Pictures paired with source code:
━━━━━━━━━━
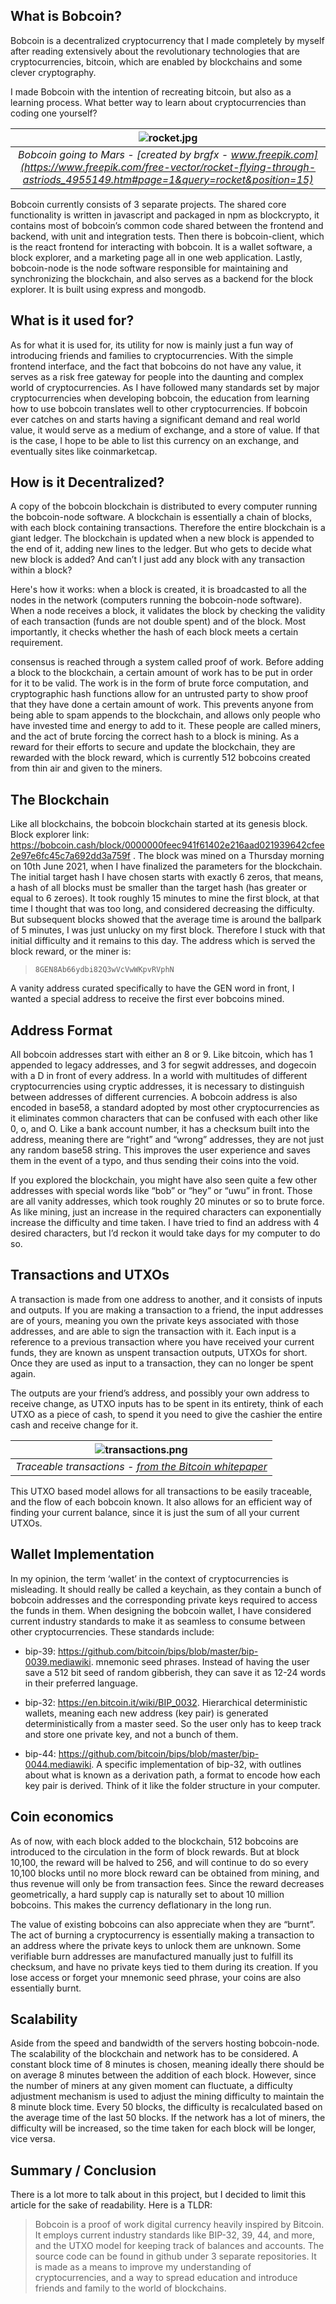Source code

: ## What is Bobcoin?

Bobcoin is a decentralized cryptocurrency that I made completely by myself after reading extensively about the revolutionary technologies that are cryptocurrencies, bitcoin, which are enabled by blockchains and some clever cryptography.

I made Bobcoin with the intention of recreating bitcoin, but also as a learning process. What better way to learn about cryptocurrencies than coding one yourself?

|                                                        ![rocket.jpg](images/bobcoin/rocket.jpg "Bobcoin going to Mars")                                                        |
| :----------------------------------------------------------------------------------------------------------------------------------------------------------------------------: |
| _Bobcoin going to Mars - [created by brgfx - www.freepik.com](https://www.freepik.com/free-vector/rocket-flying-through-astriods_4955149.htm#page=1&query=rocket&position=15)_ |

Bobcoin currently consists of 3 separate projects. The shared core functionality is written in javascript and packaged in npm as blockcrypto, it contains most of bobcoin’s common code shared between the frontend and backend, with unit and integration tests. Then there is bobcoin-client, which is the react frontend for interacting with bobcoin. It is a wallet software, a block explorer, and a marketing page all in one web application. Lastly, bobcoin-node is the node software responsible for maintaining and synchronizing the blockchain, and also serves as a backend for the block explorer. It is built using express and mongodb.

## What is it used for?

As for what it is used for, its utility for now is mainly just a fun way of introducing friends and families to cryptocurrencies. With the simple frontend interface, and the fact that bobcoins do not have any value, it serves as a risk free gateway for people into the daunting and complex world of cryptocurrencies. As I have followed many standards set by major cryptocurrencies when developing bobcoin, the education from learning how to use bobcoin translates well to other cryptocurrencies. If bobcoin ever catches on and starts having a significant demand and real world value, it would serve as a medium of exchange, and a store of value. If that is the case, I hope to be able to list this currency on an exchange, and eventually sites like coinmarketcap.

## How is it Decentralized?

A copy of the bobcoin blockchain is distributed to every computer running the bobcoin-node software. A blockchain is essentially a chain of blocks, with each block containing transactions. Therefore the entire blockchain is a giant ledger. The blockchain is updated when a new block is appended to the end of it, adding new lines to the ledger. But who gets to decide what new block is added? And can’t I just add any block with any transaction within a block?

Here's how it works: when a block is created, it is broadcasted to all the nodes in the network (computers running the bobcoin-node software). When a node receives a block, it validates the block by checking the validity of each transaction (funds are not double spent) and of the block. Most importantly, it checks whether the hash of each block meets a certain requirement.

consensus is reached through a system called proof of work. Before adding a block to the blockchain, a certain amount of work has to be put in order for it to be valid. The work is in the form of brute force computation, and cryptographic hash functions allow for an untrusted party to show proof that they have done a certain amount of work. This prevents anyone from being able to spam appends to the blockchain, and allows only people who have invested time and energy to add to it. These people are called miners, and the act of brute forcing the correct hash to a block is mining. As a reward for their efforts to secure and update the blockchain, they are rewarded with the block reward, which is currently 512 bobcoins created from thin air and given to the miners.

## The Blockchain

Like all blockchains, the bobcoin blockchain started at its genesis block. Block explorer link: https://bobcoin.cash/block/0000000feec941f61402e216aad021939642cfee2e97e6fc45c7a692dd3a759f
. The block was mined on a Thursday morning on 10th June 2021, when I have finalized the parameters for the blockchain. The initial target hash I have chosen starts with exactly 6 zeros, that means, a hash of all blocks must be smaller than the target hash (has greater or equal to 6 zeroes). It took roughly 15 minutes to mine the first block, at that time I thought that was too long, and considered decreasing the difficulty. But subsequent blocks showed that the average time is around the ballpark of 5 minutes, I was just unlucky on my first block. Therefore I stuck with that initial difficulty and it remains to this day. The address which is served the block reward, or the miner is:

> `8GEN8Ab66ydbi82Q3wVcVwWKpvRVphN`

A vanity address curated specifically to have the GEN word in front, I wanted a special address to receive the first ever bobcoins mined.

## Address Format

All bobcoin addresses start with either an 8 or 9. Like bitcoin, which has 1 appended to legacy addresses, and 3 for segwit addresses, and dogecoin with a D in front of every address. In a world with multitudes of different cryptocurrencies using cryptic addresses, it is necessary to distinguish between addresses of different currencies. A bobcoin address is also encoded in base58, a standard adopted by most other cryptocurrencies as it eliminates common characters that can be confused with each other like 0, o, and O. Like a bank account number, it has a checksum built into the address, meaning there are “right” and “wrong” addresses, they are not just any random base58 string. This improves the user experience and saves them in the event of a typo, and thus sending their coins into the void.

If you explored the blockchain, you might have also seen quite a few other addresses with special words like “bob” or “hey” or “uwu” in front. Those are all vanity addresses, which took roughly 20 minutes or so to brute force. As like mining, just an increase in the required characters can exponentially increase the difficulty and time taken. I have tried to find an address with 4 desired characters, but I’d reckon it would take days for my computer to do so.

## Transactions and UTXOs

A transaction is made from one address to another, and it consists of inputs and outputs. If you are making a transaction to a friend, the input addresses are of yours, meaning you own the private keys associated with those addresses, and are able to sign the transaction with it. Each input is a reference to a previous transaction where you have received your current funds, they are known as unspent transaction outputs, UTXOs for short. Once they are used as input to a transaction, they can no longer be spent again.

The outputs are your friend’s address, and possibly your own address to receive change, as UTXO inputs has to be spent in its entirety, think of each UTXO as a piece of cash, to spend it you need to give the cashier the entire cash and receive change for it.

|       ![transactions.png](images/bobcoin/transactions.png "Traceable transactions")       |
| :---------------------------------------------------------------------------------------: |
| _Traceable transactions - [from the Bitcoin whitepaper](https://bitcoin.org/bitcoin.pdf)_ |

This UTXO based model allows for all transactions to be easily traceable, and the flow of each bobcoin known. It also allows for an efficient way of finding your current balance, since it is just the sum of all your current UTXOs.

## Wallet Implementation

In my opinion, the term ‘wallet’ in the context of cryptocurrencies is misleading. It should really be called a keychain, as they contain a bunch of bobcoin addresses and the corresponding private keys required to access the funds in them. When designing the bobcoin wallet, I have considered current industry standards to make it as seamless to consume between other cryptocurrencies. These standards include:

- bip-39: https://github.com/bitcoin/bips/blob/master/bip-0039.mediawiki. mnemonic seed phrases. Instead of having the user save a 512 bit seed of random gibberish, they can save it as 12-24 words in their preferred language.

- bip-32: https://en.bitcoin.it/wiki/BIP_0032. Hierarchical deterministic wallets, meaning each new address (key pair) is generated deterministically from a master seed. So the user only has to keep track and store one private key, and not a bunch of them.

- bip-44: https://github.com/bitcoin/bips/blob/master/bip-0044.mediawiki. A specific implementation of bip-32, with outlines about what is known as a derivation path, a format to encode how each key pair is derived. Think of it like the folder structure in your computer.

## Coin economics

As of now, with each block added to the blockchain, 512 bobcoins are introduced to the circulation in the form of block rewards. But at block 10,100, the reward will be halved to 256, and will continue to do so every 10,100 blocks until no more block reward can be obtained from mining, and thus revenue will only be from transaction fees. Since the reward decreases geometrically, a hard supply cap is naturally set to about 10 million bobcoins. This makes the currency deflationary in the long run.

The value of existing bobcoins can also appreciate when they are “burnt”. The act of burning a cryptocurrency is essentially making a transaction to an address where the private keys to unlock them are unknown. Some verifiable burn addresses are manufactured manually just to fulfill its checksum, and have no private keys tied to them during its creation. If you lose access or forget your mnemonic seed phrase, your coins are also essentially burnt.

## Scalability

Aside from the speed and bandwidth of the servers hosting bobcoin-node. The scalability of the blockchain and network has to be considered. A constant block time of 8 minutes is chosen, meaning ideally there should be on average 8 minutes between the addition of each block. However, since the number of miners at any given moment can fluctuate, a difficulty adjustment mechanism is used to adjust the mining difficulty to maintain the 8 minute block time. Every 50 blocks, the difficulty is recalculated based on the average time of the last 50 blocks. If the network has a lot of miners, the difficulty will be increased, so the time taken for each block will be longer, vice versa.

## Summary / Conclusion

There is a lot more to talk about in this project, but I decided to limit this article for the sake of readability. Here is a TLDR:

> Bobcoin is a proof of work digital currency heavily inspired by Bitcoin. It employs current industry standards like BIP-32, 39, 44, and more, and the UTXO model for keeping track of balances and accounts. The source code can be found in github under 3 separate repositories. It is made as a means to improve my understanding of cryptocurrencies, and a way to spread education and introduce friends and family to the world of blockchains.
━━━━━━━━━━
■ ASSIGNED TASK ■
Beginning with the line that has "## The Blockchain" and ending with the line that has "All bobcoin addresses", set down the lines above exactly and include no others.

■ TASK RESPONSE ■
## The Blockchain

Like all blockchains, the bobcoin blockchain started at its genesis block. Block explorer link: https://bobcoin.cash/block/0000000feec941f61402e216aad021939642cfee2e97e6fc45c7a692dd3a759f
. The block was mined on a Thursday morning on 10th June 2021, when I have finalized the parameters for the blockchain. The initial target hash I have chosen starts with exactly 6 zeros, that means, a hash of all blocks must be smaller than the target hash (has greater or equal to 6 zeroes). It took roughly 15 minutes to mine the first block, at that time I thought that was too long, and considered decreasing the difficulty. But subsequent blocks showed that the average time is around the ballpark of 5 minutes, I was just unlucky on my first block. Therefore I stuck with that initial difficulty and it remains to this day. The address which is served the block reward, or the miner is:

> `8GEN8Ab66ydbi82Q3wVcVwWKpvRVphN`

A vanity address curated specifically to have the GEN word in front, I wanted a special address to receive the first ever bobcoins mined.

## Address Format

All bobcoin addresses start with either an 8 or 9. Like bitcoin, which has 1 appended to legacy addresses, and 3 for segwit addresses, and dogecoin with a D in front of every address. In a world with multitudes of different cryptocurrencies using cryptic addresses, it is necessary to distinguish between addresses of different currencies. A bobcoin address is also encoded in base58, a standard adopted by most other cryptocurrencies as it eliminates common characters that can be confused with each other like 0, o, and O. Like a bank account number, it has a checksum built into the address, meaning there are “right” and “wrong” addresses, they are not just any random base58 string. This improves the user experience and saves them in the event of a typo, and thus sending their coins into the void.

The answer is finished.